Exercise brief:
Your answer must be an exact copy of all the entries.

[Records excerpted from a collection]
********
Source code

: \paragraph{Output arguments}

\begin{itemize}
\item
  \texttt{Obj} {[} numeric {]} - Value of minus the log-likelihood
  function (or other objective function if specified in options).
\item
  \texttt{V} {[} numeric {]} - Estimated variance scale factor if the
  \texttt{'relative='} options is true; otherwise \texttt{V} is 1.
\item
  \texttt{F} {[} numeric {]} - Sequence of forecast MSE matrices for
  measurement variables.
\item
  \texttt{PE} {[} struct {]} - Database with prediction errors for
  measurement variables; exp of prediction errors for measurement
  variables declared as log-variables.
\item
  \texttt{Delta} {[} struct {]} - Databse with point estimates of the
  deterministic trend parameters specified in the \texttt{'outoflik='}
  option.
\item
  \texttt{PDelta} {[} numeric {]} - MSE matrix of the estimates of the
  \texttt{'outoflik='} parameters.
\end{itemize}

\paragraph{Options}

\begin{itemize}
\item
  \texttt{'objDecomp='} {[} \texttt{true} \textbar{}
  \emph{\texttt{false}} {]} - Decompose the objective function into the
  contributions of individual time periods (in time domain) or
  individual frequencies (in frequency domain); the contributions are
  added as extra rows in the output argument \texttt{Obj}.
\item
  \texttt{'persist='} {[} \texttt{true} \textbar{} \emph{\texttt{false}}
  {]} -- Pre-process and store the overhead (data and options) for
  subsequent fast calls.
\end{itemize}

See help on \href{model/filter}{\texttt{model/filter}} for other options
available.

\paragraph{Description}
********
Written response:
Source code

: \paragraph{Output arguments}

\begin{itemize}
\item
  \texttt{Obj} {[} numeric {]} - Value of minus the log-likelihood
  function (or other objective function if specified in options).
\item
  \texttt{V} {[} numeric {]} - Estimated variance scale factor if the
  \texttt{'relative='} options is true; otherwise \texttt{V} is 1.
\item
  \texttt{F} {[} numeric {]} - Sequence of forecast MSE matrices for
  measurement variables.
\item
  \texttt{PE} {[} struct {]} - Database with prediction errors for
  measurement variables; exp of prediction errors for measurement
  variables declared as log-variables.
\item
  \texttt{Delta} {[} struct {]} - Databse with point estimates of the
  deterministic trend parameters specified in the \texttt{'outoflik='}
  option.
\item
  \texttt{PDelta} {[} numeric {]} - MSE matrix of the estimates of the
  \texttt{'outoflik='} parameters.
\end{itemize}

\paragraph{Options}

\begin{itemize}
\item
  \texttt{'objDecomp='} {[} \texttt{true} \textbar{}
  \emph{\texttt{false}} {]} - Decompose the objective function into the
  contributions of individual time periods (in time domain) or
  individual frequencies (in frequency domain); the contributions are
  added as extra rows in the output argument \texttt{Obj}.
\item
  \texttt{'persist='} {[} \texttt{true} \textbar{} \emph{\texttt{false}}
  {]} -- Pre-process and store the overhead (data and options) for
  subsequent fast calls.
\end{itemize}

See help on \href{model/filter}{\texttt{model/filter}} for other options
available.

\paragraph{Description}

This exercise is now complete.